Container occasionally cannot resolve 'localhost' on boot

ibrummel · January 11, 2024, 2:00pm

Hi,
I’ve noticed an odd issue with my containers. I’m running a Ubuntu 20.04 container which runs Nginx inside. The nginx config has a proxy_pass set to localhost:8080. Very occasionally when starting the container, Nginx errors that it’s unable to resolve localhost. Restarting the Nginx service resolves this issue and localhost is able to be resolved. Localhost is indeed in /etc/hosts.
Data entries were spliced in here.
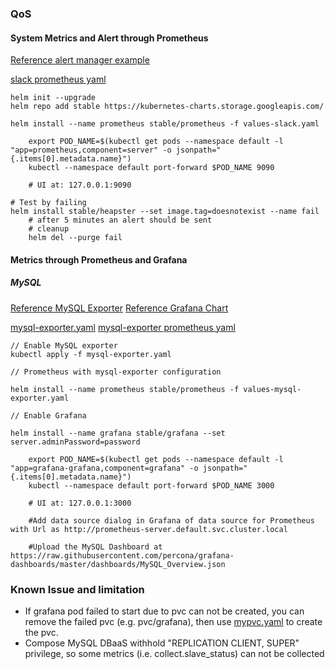### QoS

#### System Metrics and Alert through Prometheus

[Reference alert manager example](https://github.ibm.com/ibmcloud/ArmadaKubProfiles/blob/monitoring-armada-alertmanager/documentation/builders/alertmanager_examples.md)

[slack prometheus yaml](values-slack.yaml)

	helm init --upgrade
	helm repo add stable https://kubernetes-charts.storage.googleapis.com/

	helm install --name prometheus stable/prometheus -f values-slack.yaml

		export POD_NAME=$(kubectl get pods --namespace default -l "app=prometheus,component=server" -o jsonpath="{.items[0].metadata.name}")
		kubectl --namespace default port-forward $POD_NAME 9090
 
		# UI at: 127.0.0.1:9090

	# Test by failing 
	helm install stable/heapster --set image.tag=doesnotexist --name fail
		# after 5 minutes an alert should be sent
		# cleanup
		helm del --purge fail


#### Metrics through Prometheus and Grafana

##### MySQL

[Reference MySQL Exporter](https://github.com/prometheus/mysqld_exporter)
[Reference Grafana Chart](https://github.com/kubernetes/charts/tree/master/stable/grafana)

[mysql-exporter.yaml](mysql-exporter.yaml)
[mysql-exporter prometheus yaml](value-mysql-exporter.yaml)

	// Enable MySQL exporter
	kubectl apply -f mysql-exporter.yaml
	
	// Prometheus with mysql-exporter configuration
	
	helm install --name prometheus stable/prometheus -f values-mysql-exporter.yaml
	
	// Enable Grafana
	
	helm install --name grafana stable/grafana --set server.adminPassword=password
	
		export POD_NAME=$(kubectl get pods --namespace default -l "app=grafana-grafana,component=grafana" -o jsonpath="{.items[0].metadata.name}")
     	kubectl --namespace default port-forward $POD_NAME 3000
     	
     	# UI at: 127.0.0.1:3000
     	
		#Add data source dialog in Grafana of data source for Prometheus with Url as http://prometheus-server.default.svc.cluster.local
	
		#Upload the MySQL Dashboard at https://raw.githubusercontent.com/percona/grafana-dashboards/master/dashboards/MySQL_Overview.json
	
### Known Issue and limitation

* If grafana pod failed to start due to pvc can not be created, you can remove the failed pvc (e.g. pvc/grafana), then use [mypvc.yaml](mypvc.yaml) to create the pvc.
* Compose MySQL DBaaS withhold "REPLICATION CLIENT, SUPER" privilege, so some metrics (i.e. collect.slave_status) can not be collected
	
		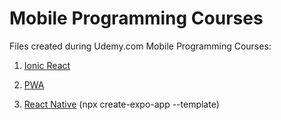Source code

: # Mobile Programming Courses

Files created during Udemy.com Mobile Programming Courses:

1. [Ionic React](https://www.udemy.com/course/ionic-react)

2. [PWA](https://www.udemy.com/course/progressive-web-app-pwa-the-complete-guide)

3. [React Native](https://www.udemy.com/course/react-native-the-practical-guide) (npx create-expo-app --template)
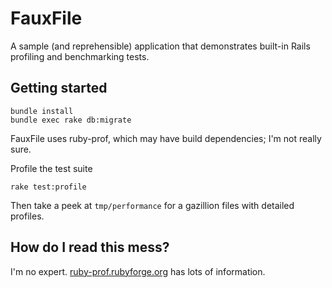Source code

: # FauxFile

A sample (and reprehensible) application that demonstrates built-in Rails profiling and benchmarking tests.

## Getting started

    bundle install
    bundle exec rake db:migrate

FauxFile uses ruby-prof, which may have build dependencies; I'm not really sure.

Profile the test suite

    rake test:profile

Then take a peek at `tmp/performance` for a gazillion files with detailed profiles.

## How do I read this mess?

I'm no expert. [ruby-prof.rubyforge.org](http://ruby-prof.rubyforge.org) has lots of information.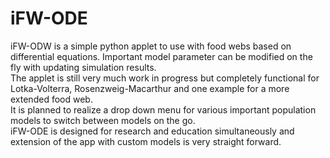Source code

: # iFW-ODE
iFW-ODW is a simple python applet to use with food webs based on differential equations. Important model parameter can be modified on the fly with updating simulation results.  
The applet is still very much work in progress but completely functional for Lotka-Volterra, Rosenzweig-Macarthur and one example for a more extended food web.  
It is planned to realize a drop down menu for various important population models to switch between models on the go.  
iFW-ODE is designed for research and education simultaneously and extension of the app with custom models is very straight forward.
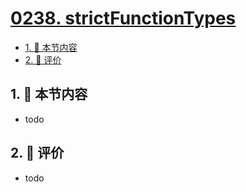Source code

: # [0238. strictFunctionTypes](https://github.com/tnotesjs/TNotes.typescript/tree/main/notes/0238.%20strictFunctionTypes)

<!-- region:toc -->

- [1. 🎯 本节内容](#1--本节内容)
- [2. 🫧 评价](#2--评价)

<!-- endregion:toc -->

## 1. 🎯 本节内容

- todo

## 2. 🫧 评价

- todo
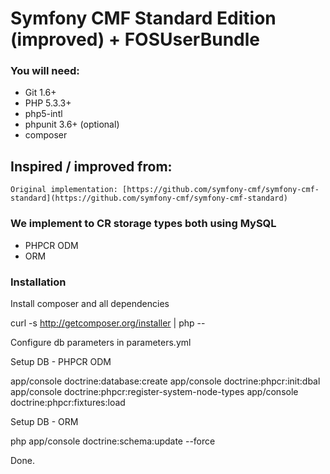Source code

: # Symfony CMF Standard Edition (improved) + FOSUserBundle

### You will need:
  * Git 1.6+
  * PHP 5.3.3+
  * php5-intl
  * phpunit 3.6+ (optional)
  * composer

## Inspired / improved from:

	Original implementation: [https://github.com/symfony-cmf/symfony-cmf-standard](https://github.com/symfony-cmf/symfony-cmf-standard)

### We implement to CR storage types both using MySQL
  * PHPCR ODM
  * ORM

### Installation

Install composer and all dependencies

  curl -s http://getcomposer.org/installer | php --

Configure db parameters in parameters.yml

Setup DB - PHPCR ODM

  app/console doctrine:database:create
  app/console doctrine:phpcr:init:dbal
  app/console doctrine:phpcr:register-system-node-types
  app/console doctrine:phpcr:fixtures:load

Setup DB - ORM

  php app/console doctrine:schema:update --force

Done.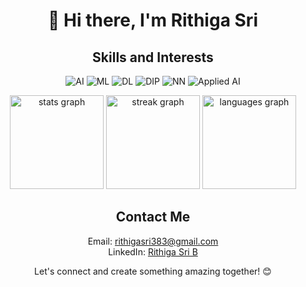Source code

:<!-- Header Section -->
<h1 align="center">👋 Hi there, I'm Rithiga Sri </h1>

<!-- Skills and Interests Section -->
<h2 align="center">Skills and Interests</h2>
<p align="center">
  <img src="https://img.shields.io/badge/-Artificial%20Intelligence-blue" alt="AI">
  <img src="https://img.shields.io/badge/-Machine%20Learning-green" alt="ML">
  <img src="https://img.shields.io/badge/-Deep%20Learning-orange" alt="DL">
  <img src="https://img.shields.io/badge/-Digital%20Image%20Processing-red" alt="DIP">
  <img src="https://img.shields.io/badge/-Neural%20Networks-purple" alt="NN">
  <img src="https://img.shields.io/badge/-Applied%20AI-yellow" alt="Applied AI">
</p>

<!-- GitHub Stats Section -->
<div align="center">
  <img src="https://github-readme-stats.vercel.app/api?username=Rithigasri&hide_title=false&hide_rank=true&show_icons=true&include_all_commits=true&count_private=true&disable_animations=false&theme=midnight-purple&locale=en&hide_border=true" height="150" alt="stats graph" />
<img src="https://streak-stats.demolab.com?user=Rithigasri&locale=en&mode=daily&theme=midnight-purple&hide_border=false&border_radius=5" height="150" alt="streak graph" />
<img src="https://github-readme-stats.vercel.app/api/top-langs?username=Rithigasri&locale=en&hide_title=false&layout=compact&card_width=320&langs_count=5&theme=midnight-purple&hide_border=false" height="150" alt="languages graph" />

</div>


<!-- Contact Information Section -->
<h2 align="center">Contact Me </h2>
<p align="center">
  Email: <a href="mailto:rithigasri383@gmail.com">rithigasri383@gmail.com</a><br>
  LinkedIn: <a href="www.linkedin.com/in/rithigasrib">Rithiga Sri B</a>
</p>

<!-- Footer Section -->
<p align="center">
  Let's connect and create something amazing together! 😊
</p>
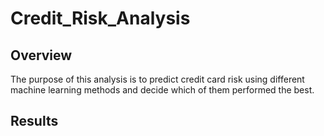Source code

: # Credit_Risk_Analysis

## Overview
The purpose of this analysis is to predict credit card risk using different machine learning methods and decide which of them performed the best.

## Results
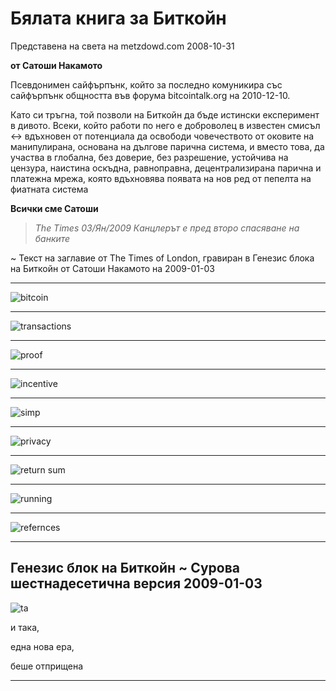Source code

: # Бялата книга за Биткойн
Представена на света на metzdowd.com
2008-10-31

**от Сатоши Накамото**

Псевдонимeн сайфърпънк, който за последно комуникира
със сайфърпънк общността във форума bitcointalk.org
на 2010-12-10.

Като си тръгна, той позволи на Биткойн да бъде истински експеримент
в дивото. Всеки, който работи по него е доброволец в известен
смисъл <-> вдъхновен от потенциала да освободи човечеството
от оковите на манипулирана, основана на дългове парична
система, и вместо това, да участва в глобална, без доверие,
без разрешение, устойчива на цензура, наистина оскъдна, равноправна, децентрализирана парична и платежна мрежа, която вдъхновява появата на нов ред от
пепелта на фиатната система

**Всички сме Сатоши**
>*The Times 03/Ян/2009 Канцлерът е пред
второ спасяване на банките*

~ Текст на заглавие от The Times of London,
гравиран в Генезис блока на Биткойн от Сатоши
Накамото на 2009-01-03

---

![bitcoin](figure-034-bitcoin.png)

---

![transactions](figure-035-transactions.png)

---

![proof](figure-036-proof.png)

---

![incentive](figure-037-incentive.png)

---

![simp](figure-038-simp.png)

---
![privacy](figure-039-privacy.png)

---

![return sum](figure-040-return%20sum.png)

---

![running](figure-041-running.png)

---

![refernces](figure-042-refernces.png)

---

## Генезис блок на Биткойн ~ Сурова шестнадесетична версия 2009-01-03

![ta](figure-043-ta.png)

и така,

една нова ера,

беше отприщена

---
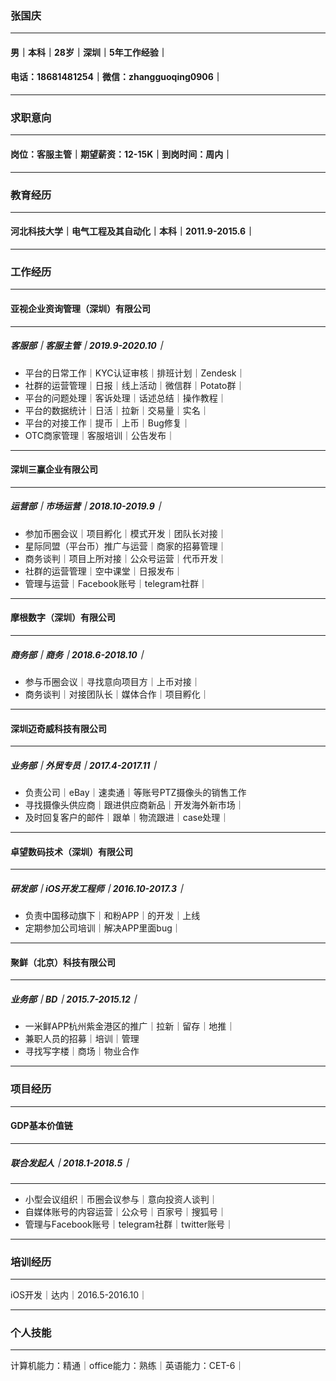 ### **张国庆**

---

#### 男｜本科｜28岁｜深圳｜5年工作经验｜

#### 电话：18681481254｜微信：zhangguoqing0906｜

---

### 求职意向

---

#### 岗位：客服主管｜期望薪资：12-15K｜到岗时间：周内｜

---

### 教育经历

---

#### 河北科技大学｜电气工程及其自动化｜本科｜2011.9-2015.6｜

---

### 工作经历

---

#### 亚视企业资询管理（深圳）有限公司

---

##### 客服部｜客服主管｜2019.9-2020.10｜

- 平台的日常工作｜KYC认证审核｜排班计划｜Zendesk｜
- 社群的运营管理｜日报｜线上活动｜微信群｜Potato群｜
- 平台的问题处理｜客诉处理｜话述总结｜操作教程｜
- 平台的数据统计｜日活｜拉新｜交易量｜实名｜
- 平台的对接工作｜提币｜上币｜Bug修复｜
- OTC商家管理｜客服培训｜公告发布｜

---

#### 深圳三赢企业有限公司

---

##### 运营部｜市场运营｜2018.10-2019.9｜

- 参加币圈会议｜项目孵化｜模式开发｜团队长对接｜
- 星际同盟（平台币）推广与运营｜商家的招募管理｜
- 商务谈判｜项目上所对接｜公众号运营｜代币开发｜
- 社群的运营管理｜空中课堂｜日报发布｜
- 管理与运营｜Facebook账号｜telegram社群｜

---

#### 摩根数字（深圳）有限公司

---

##### 商务部｜商务｜2018.6-2018.10｜

- 参与币圈会议｜寻找意向项目方｜上币对接｜
- 商务谈判｜对接团队长｜媒体合作｜项目孵化｜

---

#### 深圳迈奇威科技有限公司

---

##### 业务部｜外贸专员｜2017.4-2017.11｜

- 负责公司｜eBay｜速卖通｜等账号PTZ摄像头的销售工作
- 寻找摄像头供应商｜跟进供应商新品｜开发海外新市场｜
- 及时回复客户的邮件｜跟单｜物流跟进｜case处理｜

---

#### 卓望数码技术（深圳）有限公司

---

##### 研发部｜iOS开发工程师｜2016.10-2017.3｜

- 负责中国移动旗下｜和粉APP｜的开发｜上线
- 定期参加公司培训｜解决APP里面bug｜

---

#### 聚鲜（北京）科技有限公司

---

##### 业务部｜BD｜2015.7-2015.12｜

- 一米鲜APP杭州紫金港区的推广｜拉新｜留存｜地推｜
- 兼职人员的招募｜培训｜管理
- 寻找写字楼｜商场｜物业合作

---

### 项目经历

---

#### GDP基本价值链

---

##### 联合发起人｜2018.1-2018.5｜

---

- 小型会议组织｜币圈会议参与｜意向投资人谈判｜
- 自媒体账号的内容运营｜公众号｜百家号｜搜狐号｜
- 管理与Facebook账号｜telegram社群｜twitter账号｜

---

### 培训经历

---

iOS开发｜达内｜2016.5-2016.10｜

---

### 个人技能

---

计算机能力：精通｜office能力：熟练｜英语能力：CET-6｜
I do not have any idea why or how this is happening, I’d appreciate if someone else has an idea to troubleshoot and debug further. For a fix I’ve added restarts to the system unit but I am curious of the root cause here.

LXD Version: 5.0.2

container /etc/hosts

127.0.0.1 localhost.localdomain localhost

::1 ip6-localhost ip6-loopback
fe00::0 ip6-localnet
ff00::0 ip6-mcastprefix
ff02::1 ip6-allnodes
ff02::2 ip6-allrouters
ff02::3 ip6-allhosts

Container config

architecture: x86_64
config:
  boot.autostart: "true"
  image.architecture: amd64
  image.description: ubuntu 20.04 amd64 (20240107_12:03)
  image.os: ubuntu
  image.release: focal
  image.serial: "20240107_12:03"
  image.type: squashfs
  image.variant: default
  limits.cpu: "6"
  limits.memory: 17180MB
  snapshots.expiry: 1w
  snapshots.schedule: 5 2 * * *
  user.user-data: |
    #cloud-config
    disable_root: false
    system_info:
      apt_get_wrapper:
        command: eatmydata
        enabled: False
    apt:
      preserve_sources_list: true
    package_update: true
    packages:
      - openssh-server
      - python3
      - python3-pip
      - python3-simplejson
      - python3-openssl
  volatile.base_image: 21c1ae3abf5e90048ece1ebe508e197855f57a7874b031e4d39df72cbb214969
  volatile.cloud-init.instance-id: 9e625b08-377f-4288-8420-dc424ccc9941
  volatile.eth0.hwaddr: 00:16:3e:7c:26:b6
  volatile.idmap.base: "0"
  volatile.idmap.current: '[{"Isuid":true,"Isgid":false,"Hostid":1000000,"Nsid":0,"Maprange":1000000000},{"Isuid":false,"Isgid":true,"Hostid":1000000,"Nsid":0,"Maprange":1000000000}]'
  volatile.idmap.next: '[{"Isuid":true,"Isgid":false,"Hostid":1000000,"Nsid":0,"Maprange":1000000000},{"Isuid":false,"Isgid":true,"Hostid":1000000,"Nsid":0,"Maprange":1000000000}]'
  volatile.last_state.idmap: '[{"Isuid":true,"Isgid":false,"Hostid":1000000,"Nsid":0,"Maprange":1000000000},{"Isuid":false,"Isgid":true,"Hostid":1000000,"Nsid":0,"Maprange":1000000000}]'
  volatile.last_state.power: RUNNING
  volatile.uuid: be8160f5-7697-4535-9461-505db494e661
devices:
  eth0:
    name: eth0
    nictype: bridged
    parent: br1
    type: nic
  root:
    path: /
    pool: default
    size: 323GB
    type: disk
ephemeral: false
profiles:
- default
- bootstrap-ansible-no-kernel
stateful: false
description: ""

br1 network config

config: {}
description: ""
name: br1
type: bridge
used_by:
...
managed: false
status: ""
locations: []

Nginx error

ystemd[1]: Starting A high performance web server and a reverse proxy server...
ginx[226]: nginx: [emerg] host not found in upstream "localhost" in /etc/nginx/sites-enabled/d>
ginx[226]: nginx: configuration file /etc/nginx/nginx.conf test failed
ystemd[1]: nginx.service: Control process exited, code=exited, status=1/FAILURE
ystemd[1]: nginx.service: Failed with result 'exit-code'.
ystemd[1]: Failed to start A high performance web server and a reverse proxy server.
ystemd[1]: nginx.service: Unit cannot be reloaded because it is inactive.

tomp · January 16, 2024, 2:04pm

My first thought is to check that the nginx service is configured to start after the networking has been brought online in systemd.

Also have you considered using 127.0.0.1 rather than localhost to avoid name resolution entirely?

ibrummel · January 16, 2024, 2:51pm

The systemd unit is configured to start after network (default).

After=network.target nss-lookup.target

I’ve been able to workaround this by specifying the After to be networking-online to really ensure that networking is fully up.

After=network-online.target

I have considered using 127.0.0.1 but it’s friendlier to developers using the containers if localhost is used, and again it would be just a workaround.